(Data extracted from a collection)
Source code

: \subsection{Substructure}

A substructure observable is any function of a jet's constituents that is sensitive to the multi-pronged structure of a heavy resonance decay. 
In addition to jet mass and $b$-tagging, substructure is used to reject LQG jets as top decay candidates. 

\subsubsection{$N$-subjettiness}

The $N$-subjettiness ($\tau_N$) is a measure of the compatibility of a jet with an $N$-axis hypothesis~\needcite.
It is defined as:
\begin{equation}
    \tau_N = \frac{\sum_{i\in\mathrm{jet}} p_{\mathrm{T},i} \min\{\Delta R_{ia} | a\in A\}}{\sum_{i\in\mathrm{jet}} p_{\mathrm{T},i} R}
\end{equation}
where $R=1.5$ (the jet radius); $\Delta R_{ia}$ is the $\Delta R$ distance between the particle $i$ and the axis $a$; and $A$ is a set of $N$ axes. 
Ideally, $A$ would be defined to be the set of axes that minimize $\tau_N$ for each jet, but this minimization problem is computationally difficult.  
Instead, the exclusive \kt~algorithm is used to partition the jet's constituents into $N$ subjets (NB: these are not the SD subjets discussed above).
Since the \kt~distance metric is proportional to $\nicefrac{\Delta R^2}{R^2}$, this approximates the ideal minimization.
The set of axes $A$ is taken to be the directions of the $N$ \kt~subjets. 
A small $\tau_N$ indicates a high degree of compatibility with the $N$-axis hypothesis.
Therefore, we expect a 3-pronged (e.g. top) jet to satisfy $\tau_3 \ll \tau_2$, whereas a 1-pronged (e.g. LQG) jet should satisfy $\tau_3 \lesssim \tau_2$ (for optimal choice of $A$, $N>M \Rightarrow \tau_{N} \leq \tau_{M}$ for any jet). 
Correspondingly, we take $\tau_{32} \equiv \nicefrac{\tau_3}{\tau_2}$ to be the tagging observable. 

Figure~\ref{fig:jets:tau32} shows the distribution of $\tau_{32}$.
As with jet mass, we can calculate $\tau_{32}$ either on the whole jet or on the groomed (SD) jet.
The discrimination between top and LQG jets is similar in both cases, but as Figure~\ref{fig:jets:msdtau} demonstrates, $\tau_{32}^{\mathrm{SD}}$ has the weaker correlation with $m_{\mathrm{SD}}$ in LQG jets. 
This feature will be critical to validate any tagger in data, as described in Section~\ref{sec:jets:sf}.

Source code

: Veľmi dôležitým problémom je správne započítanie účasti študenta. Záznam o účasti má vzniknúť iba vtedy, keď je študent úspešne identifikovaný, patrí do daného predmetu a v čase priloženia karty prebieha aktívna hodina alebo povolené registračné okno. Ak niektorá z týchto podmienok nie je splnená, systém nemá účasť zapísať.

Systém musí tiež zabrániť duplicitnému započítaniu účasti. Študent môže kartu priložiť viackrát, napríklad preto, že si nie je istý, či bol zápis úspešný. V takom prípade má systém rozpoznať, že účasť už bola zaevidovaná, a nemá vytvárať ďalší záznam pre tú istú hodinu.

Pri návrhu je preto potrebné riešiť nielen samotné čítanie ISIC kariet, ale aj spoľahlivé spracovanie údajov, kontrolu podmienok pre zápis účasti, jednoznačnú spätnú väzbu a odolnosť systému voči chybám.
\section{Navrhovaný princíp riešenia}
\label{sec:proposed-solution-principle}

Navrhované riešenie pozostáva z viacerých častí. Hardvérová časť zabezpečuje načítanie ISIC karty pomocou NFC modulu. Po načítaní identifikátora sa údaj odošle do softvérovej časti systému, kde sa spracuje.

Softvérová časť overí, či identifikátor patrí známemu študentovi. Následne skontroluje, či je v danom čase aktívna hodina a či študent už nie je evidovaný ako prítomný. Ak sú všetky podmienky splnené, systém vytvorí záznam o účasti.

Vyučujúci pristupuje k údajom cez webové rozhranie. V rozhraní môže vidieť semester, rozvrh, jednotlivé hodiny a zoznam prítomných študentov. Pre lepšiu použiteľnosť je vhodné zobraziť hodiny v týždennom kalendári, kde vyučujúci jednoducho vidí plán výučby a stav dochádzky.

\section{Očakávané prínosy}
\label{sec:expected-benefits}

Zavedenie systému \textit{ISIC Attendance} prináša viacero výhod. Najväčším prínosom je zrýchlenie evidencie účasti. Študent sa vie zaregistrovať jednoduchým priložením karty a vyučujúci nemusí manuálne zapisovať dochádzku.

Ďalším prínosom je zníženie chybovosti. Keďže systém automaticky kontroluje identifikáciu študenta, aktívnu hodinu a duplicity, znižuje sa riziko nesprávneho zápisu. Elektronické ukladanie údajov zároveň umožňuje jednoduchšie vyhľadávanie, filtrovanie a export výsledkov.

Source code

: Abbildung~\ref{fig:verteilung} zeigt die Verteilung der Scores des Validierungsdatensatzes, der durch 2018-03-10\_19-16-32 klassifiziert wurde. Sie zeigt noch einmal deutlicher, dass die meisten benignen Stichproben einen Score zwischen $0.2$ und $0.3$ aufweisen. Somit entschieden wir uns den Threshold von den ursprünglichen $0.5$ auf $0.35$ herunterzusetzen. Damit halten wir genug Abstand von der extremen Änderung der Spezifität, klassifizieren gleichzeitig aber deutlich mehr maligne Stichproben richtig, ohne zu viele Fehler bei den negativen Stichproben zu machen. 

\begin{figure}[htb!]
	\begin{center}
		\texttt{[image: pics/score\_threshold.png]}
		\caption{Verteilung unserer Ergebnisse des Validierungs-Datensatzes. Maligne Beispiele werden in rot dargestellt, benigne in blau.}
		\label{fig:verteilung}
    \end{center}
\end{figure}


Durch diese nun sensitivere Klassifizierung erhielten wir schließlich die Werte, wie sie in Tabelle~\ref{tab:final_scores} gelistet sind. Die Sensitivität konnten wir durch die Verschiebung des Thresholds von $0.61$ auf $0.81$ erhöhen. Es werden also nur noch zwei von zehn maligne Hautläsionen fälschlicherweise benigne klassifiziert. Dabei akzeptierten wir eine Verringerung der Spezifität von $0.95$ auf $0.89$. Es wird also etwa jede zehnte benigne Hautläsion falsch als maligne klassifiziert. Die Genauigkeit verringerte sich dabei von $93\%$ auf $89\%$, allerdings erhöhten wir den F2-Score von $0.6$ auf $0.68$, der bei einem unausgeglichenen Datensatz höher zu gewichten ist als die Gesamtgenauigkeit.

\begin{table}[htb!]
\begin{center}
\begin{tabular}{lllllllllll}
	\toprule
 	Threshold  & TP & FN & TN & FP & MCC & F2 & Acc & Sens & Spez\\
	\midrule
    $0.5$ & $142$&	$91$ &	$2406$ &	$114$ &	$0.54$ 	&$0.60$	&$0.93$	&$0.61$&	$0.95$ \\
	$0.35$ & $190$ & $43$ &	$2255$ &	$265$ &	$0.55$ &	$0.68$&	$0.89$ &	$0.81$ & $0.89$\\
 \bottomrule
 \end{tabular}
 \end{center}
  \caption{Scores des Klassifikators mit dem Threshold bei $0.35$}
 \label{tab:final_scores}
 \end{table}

[WHAT YOU WILL DO]
Repeat each record verbatim.

[EXERCISE SOLUTION]
Source code

: \subsection{Substructure}

A substructure observable is any function of a jet's constituents that is sensitive to the multi-pronged structure of a heavy resonance decay. 
In addition to jet mass and $b$-tagging, substructure is used to reject LQG jets as top decay candidates. 

\subsubsection{$N$-subjettiness}

The $N$-subjettiness ($\tau_N$) is a measure of the compatibility of a jet with an $N$-axis hypothesis~\needcite.
It is defined as:
\begin{equation}
    \tau_N = \frac{\sum_{i\in\mathrm{jet}} p_{\mathrm{T},i} \min\{\Delta R_{ia} | a\in A\}}{\sum_{i\in\mathrm{jet}} p_{\mathrm{T},i} R}
\end{equation}
where $R=1.5$ (the jet radius); $\Delta R_{ia}$ is the $\Delta R$ distance between the particle $i$ and the axis $a$; and $A$ is a set of $N$ axes. 
Ideally, $A$ would be defined to be the set of axes that minimize $\tau_N$ for each jet, but this minimization problem is computationally difficult.  
Instead, the exclusive \kt~algorithm is used to partition the jet's constituents into $N$ subjets (NB: these are not the SD subjets discussed above).
Since the \kt~distance metric is proportional to $\nicefrac{\Delta R^2}{R^2}$, this approximates the ideal minimization.
The set of axes $A$ is taken to be the directions of the $N$ \kt~subjets. 
A small $\tau_N$ indicates a high degree of compatibility with the $N$-axis hypothesis.
Therefore, we expect a 3-pronged (e.g. top) jet to satisfy $\tau_3 \ll \tau_2$, whereas a 1-pronged (e.g. LQG) jet should satisfy $\tau_3 \lesssim \tau_2$ (for optimal choice of $A$, $N>M \Rightarrow \tau_{N} \leq \tau_{M}$ for any jet). 
Correspondingly, we take $\tau_{32} \equiv \nicefrac{\tau_3}{\tau_2}$ to be the tagging observable. 

Figure~\ref{fig:jets:tau32} shows the distribution of $\tau_{32}$.
As with jet mass, we can calculate $\tau_{32}$ either on the whole jet or on the groomed (SD) jet.
The discrimination between top and LQG jets is similar in both cases, but as Figure~\ref{fig:jets:msdtau} demonstrates, $\tau_{32}^{\mathrm{SD}}$ has the weaker correlation with $m_{\mathrm{SD}}$ in LQG jets. 
This feature will be critical to validate any tagger in data, as described in Section~\ref{sec:jets:sf}.

Source code

: Veľmi dôležitým problémom je správne započítanie účasti študenta. Záznam o účasti má vzniknúť iba vtedy, keď je študent úspešne identifikovaný, patrí do daného predmetu a v čase priloženia karty prebieha aktívna hodina alebo povolené registračné okno. Ak niektorá z týchto podmienok nie je splnená, systém nemá účasť zapísať.

Systém musí tiež zabrániť duplicitnému započítaniu účasti. Študent môže kartu priložiť viackrát, napríklad preto, že si nie je istý, či bol zápis úspešný. V takom prípade má systém rozpoznať, že účasť už bola zaevidovaná, a nemá vytvárať ďalší záznam pre tú istú hodinu.

Pri návrhu je preto potrebné riešiť nielen samotné čítanie ISIC kariet, ale aj spoľahlivé spracovanie údajov, kontrolu podmienok pre zápis účasti, jednoznačnú spätnú väzbu a odolnosť systému voči chybám.
\section{Navrhovaný princíp riešenia}
\label{sec:proposed-solution-principle}

Navrhované riešenie pozostáva z viacerých častí. Hardvérová časť zabezpečuje načítanie ISIC karty pomocou NFC modulu. Po načítaní identifikátora sa údaj odošle do softvérovej časti systému, kde sa spracuje.

Softvérová časť overí, či identifikátor patrí známemu študentovi. Následne skontroluje, či je v danom čase aktívna hodina a či študent už nie je evidovaný ako prítomný. Ak sú všetky podmienky splnené, systém vytvorí záznam o účasti.

Vyučujúci pristupuje k údajom cez webové rozhranie. V rozhraní môže vidieť semester, rozvrh, jednotlivé hodiny a zoznam prítomných študentov. Pre lepšiu použiteľnosť je vhodné zobraziť hodiny v týždennom kalendári, kde vyučujúci jednoducho vidí plán výučby a stav dochádzky.

\section{Očakávané prínosy}
\label{sec:expected-benefits}

Zavedenie systému \textit{ISIC Attendance} prináša viacero výhod. Najväčším prínosom je zrýchlenie evidencie účasti. Študent sa vie zaregistrovať jednoduchým priložením karty a vyučujúci nemusí manuálne zapisovať dochádzku.

Ďalším prínosom je zníženie chybovosti. Keďže systém automaticky kontroluje identifikáciu študenta, aktívnu hodinu a duplicity, znižuje sa riziko nesprávneho zápisu. Elektronické ukladanie údajov zároveň umožňuje jednoduchšie vyhľadávanie, filtrovanie a export výsledkov.

Source code

: Abbildung~\ref{fig:verteilung} zeigt die Verteilung der Scores des Validierungsdatensatzes, der durch 2018-03-10\_19-16-32 klassifiziert wurde. Sie zeigt noch einmal deutlicher, dass die meisten benignen Stichproben einen Score zwischen $0.2$ und $0.3$ aufweisen. Somit entschieden wir uns den Threshold von den ursprünglichen $0.5$ auf $0.35$ herunterzusetzen. Damit halten wir genug Abstand von der extremen Änderung der Spezifität, klassifizieren gleichzeitig aber deutlich mehr maligne Stichproben richtig, ohne zu viele Fehler bei den negativen Stichproben zu machen. 

\begin{figure}[htb!]
	\begin{center}
		\texttt{[image: pics/score\_threshold.png]}
		\caption{Verteilung unserer Ergebnisse des Validierungs-Datensatzes. Maligne Beispiele werden in rot dargestellt, benigne in blau.}
		\label{fig:verteilung}
    \end{center}
\end{figure}


Durch diese nun sensitivere Klassifizierung erhielten wir schließlich die Werte, wie sie in Tabelle~\ref{tab:final_scores} gelistet sind. Die Sensitivität konnten wir durch die Verschiebung des Thresholds von $0.61$ auf $0.81$ erhöhen. Es werden also nur noch zwei von zehn maligne Hautläsionen fälschlicherweise benigne klassifiziert. Dabei akzeptierten wir eine Verringerung der Spezifität von $0.95$ auf $0.89$. Es wird also etwa jede zehnte benigne Hautläsion falsch als maligne klassifiziert. Die Genauigkeit verringerte sich dabei von $93\%$ auf $89\%$, allerdings erhöhten wir den F2-Score von $0.6$ auf $0.68$, der bei einem unausgeglichenen Datensatz höher zu gewichten ist als die Gesamtgenauigkeit.

\begin{table}[htb!]
\begin{center}
\begin{tabular}{lllllllllll}
	\toprule
 	Threshold  & TP & FN & TN & FP & MCC & F2 & Acc & Sens & Spez\\
	\midrule
    $0.5$ & $142$&	$91$ &	$2406$ &	$114$ &	$0.54$ 	&$0.60$	&$0.93$	&$0.61$&	$0.95$ \\
	$0.35$ & $190$ & $43$ &	$2255$ &	$265$ &	$0.55$ &	$0.68$&	$0.89$ &	$0.81$ & $0.89$\\
 \bottomrule
 \end{tabular}
 \end{center}
  \caption{Scores des Klassifikators mit dem Threshold bei $0.35$}
 \label{tab:final_scores}
 \end{table}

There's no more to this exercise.